* **Records for the exercise**:
↓↓↓

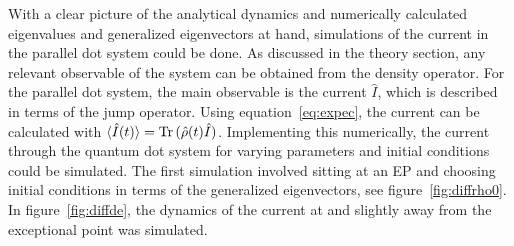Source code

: \documentclass[../main.tex]{subfiles}
\begin{document}
With a clear picture of the analytical dynamics and numerically calculated eigenvalues and generalized eigenvectors at hand, simulations of the current in the parallel dot system could be done. As discussed in the theory section, any relevant observable of the system can be obtained from the density operator. For the parallel dot system, the main observable is the current $\hat I$, which is described in terms of the jump operator. Using equation~\eqref{eq:expec}, the current can be calculated with $\braket{\hat I(t)} = \operatorname{Tr}{(\hat \rho(t)\hat I)}$. Implementing this numerically, the current through the quantum dot system for varying parameters and initial conditions could be simulated. The first simulation involved sitting at an EP and choosing initial conditions in terms of the generalized eigenvectors, see figure~\ref{fig:diffrho0}. In figure~\ref{fig:diffde}, the dynamics of the current at and slightly away from the exceptional point was simulated.
\end{document}
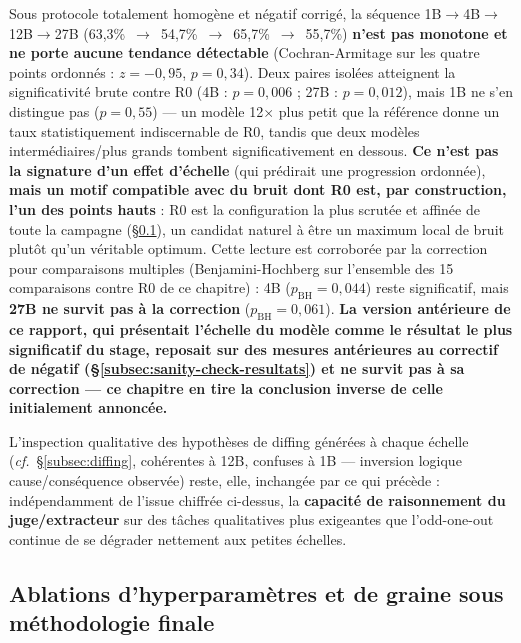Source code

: \documentclass[11pt]{article}
\begin{document}
\begin{resultbox}
Sous protocole totalement homogène et négatif corrigé, la séquence
1B$\to$4B$\to$12B$\to$27B (63,3\%~$\to$~54,7\%~$\to$~65,7\%~$\to$~55,7\%)
\textbf{n'est pas monotone et ne porte aucune tendance détectable}
(Cochran-Armitage sur les quatre points ordonnés : $z=-0{,}95$,
$p=0{,}34$). Deux paires isolées atteignent la significativité brute contre
R0 (4B : $p=0{,}006$ ; 27B : $p=0{,}012$), mais 1B ne s'en distingue pas
($p=0{,}55$) --- un modèle 12$\times$ plus petit que la référence donne un
taux statistiquement indiscernable de R0, tandis que deux modèles
intermédiaires/plus grands tombent significativement en dessous. \textbf{Ce
n'est pas la signature d'un effet d'échelle} (qui prédirait une progression
ordonnée), \textbf{mais un motif compatible avec du bruit dont R0 est, par
construction, l'un des points hauts} : R0 est la configuration la plus
scrutée et affinée de toute la campagne (\S\ref{subsec:ablations-finales}),
un candidat naturel à être un maximum local de bruit plutôt qu'un véritable
optimum. Cette lecture est corroborée par la correction pour comparaisons
multiples (Benjamini-Hochberg sur l'ensemble des
15 comparaisons contre R0 de ce chapitre) : 4B ($p_\text{BH}=0{,}044$) reste
significatif, mais \textbf{27B ne survit pas à la correction}
($p_\text{BH}=0{,}061$). \textbf{La version antérieure de ce rapport, qui
présentait l'échelle du modèle comme \og{}le résultat le plus significatif
du stage\fg{}, reposait sur des mesures antérieures au correctif de négatif
(\S\ref{subsec:sanity-check-resultats}) et ne survit pas à sa correction ---
ce chapitre en tire la conclusion inverse de celle initialement annoncée.}
\end{resultbox}

L'inspection qualitative des hypothèses de diffing générées à chaque échelle
(\emph{cf.}~\S\ref{subsec:diffing}, cohérentes à 12B, confuses à 1B ---
inversion logique cause/conséquence observée) reste, elle, inchangée par ce
qui précède : indépendamment de l'issue chiffrée ci-dessus, la
\textbf{capacité de raisonnement du juge/extracteur} sur des tâches
qualitatives plus exigeantes que l'odd-one-out continue de se dégrader
nettement aux petites échelles.

\subsection{Ablations d'hyperparamètres et de graine sous méthodologie finale}
\label{subsec:ablations-finales}
\end{document}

↑↑↑

* **What the task asks**:
Produce a word-for-word copy of the records, omitting all images.

* **Result of the exercise**:
Source code

: \documentclass[../main.tex]{subfiles}
\begin{document}
With a clear picture of the analytical dynamics and numerically calculated eigenvalues and generalized eigenvectors at hand, simulations of the current in the parallel dot system could be done. As discussed in the theory section, any relevant observable of the system can be obtained from the density operator. For the parallel dot system, the main observable is the current $\hat I$, which is described in terms of the jump operator. Using equation~\eqref{eq:expec}, the current can be calculated with $\braket{\hat I(t)} = \operatorname{Tr}{(\hat \rho(t)\hat I)}$. Implementing this numerically, the current through the quantum dot system for varying parameters and initial conditions could be simulated. The first simulation involved sitting at an EP and choosing initial conditions in terms of the generalized eigenvectors, see figure~\ref{fig:diffrho0}. In figure~\ref{fig:diffde}, the dynamics of the current at and slightly away from the exceptional point was simulated.
\end{document}
Source code

: \documentclass[11pt]{article}
\begin{document}
\begin{resultbox}
Sous protocole totalement homogène et négatif corrigé, la séquence
1B$\to$4B$\to$12B$\to$27B (63,3\%~$\to$~54,7\%~$\to$~65,7\%~$\to$~55,7\%)
\textbf{n'est pas monotone et ne porte aucune tendance détectable}
(Cochran-Armitage sur les quatre points ordonnés : $z=-0{,}95$,
$p=0{,}34$). Deux paires isolées atteignent la significativité brute contre
R0 (4B : $p=0{,}006$ ; 27B : $p=0{,}012$), mais 1B ne s'en distingue pas
($p=0{,}55$) --- un modèle 12$\times$ plus petit que la référence donne un
taux statistiquement indiscernable de R0, tandis que deux modèles
intermédiaires/plus grands tombent significativement en dessous. \textbf{Ce
n'est pas la signature d'un effet d'échelle} (qui prédirait une progression
ordonnée), \textbf{mais un motif compatible avec du bruit dont R0 est, par
construction, l'un des points hauts} : R0 est la configuration la plus
scrutée et affinée de toute la campagne (\S\ref{subsec:ablations-finales}),
un candidat naturel à être un maximum local de bruit plutôt qu'un véritable
optimum. Cette lecture est corroborée par la correction pour comparaisons
multiples (Benjamini-Hochberg sur l'ensemble des
15 comparaisons contre R0 de ce chapitre) : 4B ($p_\text{BH}=0{,}044$) reste
significatif, mais \textbf{27B ne survit pas à la correction}
($p_\text{BH}=0{,}061$). \textbf{La version antérieure de ce rapport, qui
présentait l'échelle du modèle comme \og{}le résultat le plus significatif
du stage\fg{}, reposait sur des mesures antérieures au correctif de négatif
(\S\ref{subsec:sanity-check-resultats}) et ne survit pas à sa correction ---
ce chapitre en tire la conclusion inverse de celle initialement annoncée.}
\end{resultbox}

L'inspection qualitative des hypothèses de diffing générées à chaque échelle
(\emph{cf.}~\S\ref{subsec:diffing}, cohérentes à 12B, confuses à 1B ---
inversion logique cause/conséquence observée) reste, elle, inchangée par ce
qui précède : indépendamment de l'issue chiffrée ci-dessus, la
\textbf{capacité de raisonnement du juge/extracteur} sur des tâches
qualitatives plus exigeantes que l'odd-one-out continue de se dégrader
nettement aux petites échelles.

\subsection{Ablations d'hyperparamètres et de graine sous méthodologie finale}
\label{subsec:ablations-finales}
\end{document}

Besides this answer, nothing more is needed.